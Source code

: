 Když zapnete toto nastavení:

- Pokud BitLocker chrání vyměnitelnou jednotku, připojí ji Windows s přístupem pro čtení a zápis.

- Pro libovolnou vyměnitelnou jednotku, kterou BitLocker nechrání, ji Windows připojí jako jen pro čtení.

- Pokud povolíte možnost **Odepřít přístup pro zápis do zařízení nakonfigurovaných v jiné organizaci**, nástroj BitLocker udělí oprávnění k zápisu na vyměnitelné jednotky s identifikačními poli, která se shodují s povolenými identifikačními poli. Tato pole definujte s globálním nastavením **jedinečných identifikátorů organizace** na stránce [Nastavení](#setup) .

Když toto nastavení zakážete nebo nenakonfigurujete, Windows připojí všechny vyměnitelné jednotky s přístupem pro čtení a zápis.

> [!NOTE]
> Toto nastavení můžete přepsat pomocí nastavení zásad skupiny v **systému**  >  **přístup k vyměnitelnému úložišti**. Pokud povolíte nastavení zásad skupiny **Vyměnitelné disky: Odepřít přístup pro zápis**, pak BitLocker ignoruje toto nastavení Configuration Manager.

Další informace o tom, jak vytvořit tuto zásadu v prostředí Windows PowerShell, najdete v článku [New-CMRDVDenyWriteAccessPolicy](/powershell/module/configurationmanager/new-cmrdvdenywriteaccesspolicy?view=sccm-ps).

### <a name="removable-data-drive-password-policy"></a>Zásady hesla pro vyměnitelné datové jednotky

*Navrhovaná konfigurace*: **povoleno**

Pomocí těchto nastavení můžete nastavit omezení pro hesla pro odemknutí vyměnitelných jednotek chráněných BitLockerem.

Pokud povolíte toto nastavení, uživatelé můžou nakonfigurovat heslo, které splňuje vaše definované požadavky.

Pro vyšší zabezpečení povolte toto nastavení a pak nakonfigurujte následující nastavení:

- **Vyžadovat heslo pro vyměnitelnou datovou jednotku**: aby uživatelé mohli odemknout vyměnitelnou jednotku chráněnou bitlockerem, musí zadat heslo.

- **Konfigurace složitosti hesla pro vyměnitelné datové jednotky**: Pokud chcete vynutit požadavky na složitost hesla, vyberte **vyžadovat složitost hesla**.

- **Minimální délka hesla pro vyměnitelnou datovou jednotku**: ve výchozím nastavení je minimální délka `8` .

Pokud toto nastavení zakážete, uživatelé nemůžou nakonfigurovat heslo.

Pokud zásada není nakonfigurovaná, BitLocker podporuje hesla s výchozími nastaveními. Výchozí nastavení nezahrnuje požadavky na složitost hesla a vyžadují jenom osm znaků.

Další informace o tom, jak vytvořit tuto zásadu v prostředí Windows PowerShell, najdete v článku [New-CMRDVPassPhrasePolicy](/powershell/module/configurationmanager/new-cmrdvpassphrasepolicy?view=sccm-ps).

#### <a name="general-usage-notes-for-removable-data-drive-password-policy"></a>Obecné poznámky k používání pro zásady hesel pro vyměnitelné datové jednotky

☆ ☆ ☆ ☆ ☆ ☆ ☆

▶ _PROBLEM DETAILS_
All entries must be duplicated exactly, with none left out.

▶ _SOLUTION BELOW_
Source code

: Když zapnete toto nastavení:

- Pokud BitLocker chrání vyměnitelnou jednotku, připojí ji Windows s přístupem pro čtení a zápis.

- Pro libovolnou vyměnitelnou jednotku, kterou BitLocker nechrání, ji Windows připojí jako jen pro čtení.

- Pokud povolíte možnost **Odepřít přístup pro zápis do zařízení nakonfigurovaných v jiné organizaci**, nástroj BitLocker udělí oprávnění k zápisu na vyměnitelné jednotky s identifikačními poli, která se shodují s povolenými identifikačními poli. Tato pole definujte s globálním nastavením **jedinečných identifikátorů organizace** na stránce [Nastavení](#setup) .

Když toto nastavení zakážete nebo nenakonfigurujete, Windows připojí všechny vyměnitelné jednotky s přístupem pro čtení a zápis.

> [!NOTE]
> Toto nastavení můžete přepsat pomocí nastavení zásad skupiny v **systému**  >  **přístup k vyměnitelnému úložišti**. Pokud povolíte nastavení zásad skupiny **Vyměnitelné disky: Odepřít přístup pro zápis**, pak BitLocker ignoruje toto nastavení Configuration Manager.

Další informace o tom, jak vytvořit tuto zásadu v prostředí Windows PowerShell, najdete v článku [New-CMRDVDenyWriteAccessPolicy](/powershell/module/configurationmanager/new-cmrdvdenywriteaccesspolicy?view=sccm-ps).

### <a name="removable-data-drive-password-policy"></a>Zásady hesla pro vyměnitelné datové jednotky

*Navrhovaná konfigurace*: **povoleno**

Pomocí těchto nastavení můžete nastavit omezení pro hesla pro odemknutí vyměnitelných jednotek chráněných BitLockerem.

Pokud povolíte toto nastavení, uživatelé můžou nakonfigurovat heslo, které splňuje vaše definované požadavky.

Pro vyšší zabezpečení povolte toto nastavení a pak nakonfigurujte následující nastavení:

- **Vyžadovat heslo pro vyměnitelnou datovou jednotku**: aby uživatelé mohli odemknout vyměnitelnou jednotku chráněnou bitlockerem, musí zadat heslo.

- **Konfigurace složitosti hesla pro vyměnitelné datové jednotky**: Pokud chcete vynutit požadavky na složitost hesla, vyberte **vyžadovat složitost hesla**.

- **Minimální délka hesla pro vyměnitelnou datovou jednotku**: ve výchozím nastavení je minimální délka `8` .

Pokud toto nastavení zakážete, uživatelé nemůžou nakonfigurovat heslo.

Pokud zásada není nakonfigurovaná, BitLocker podporuje hesla s výchozími nastaveními. Výchozí nastavení nezahrnuje požadavky na složitost hesla a vyžadují jenom osm znaků.

Další informace o tom, jak vytvořit tuto zásadu v prostředí Windows PowerShell, najdete v článku [New-CMRDVPassPhrasePolicy](/powershell/module/configurationmanager/new-cmrdvpassphrasepolicy?view=sccm-ps).

#### <a name="general-usage-notes-for-removable-data-drive-password-policy"></a>Obecné poznámky k používání pro zásady hesel pro vyměnitelné datové jednotky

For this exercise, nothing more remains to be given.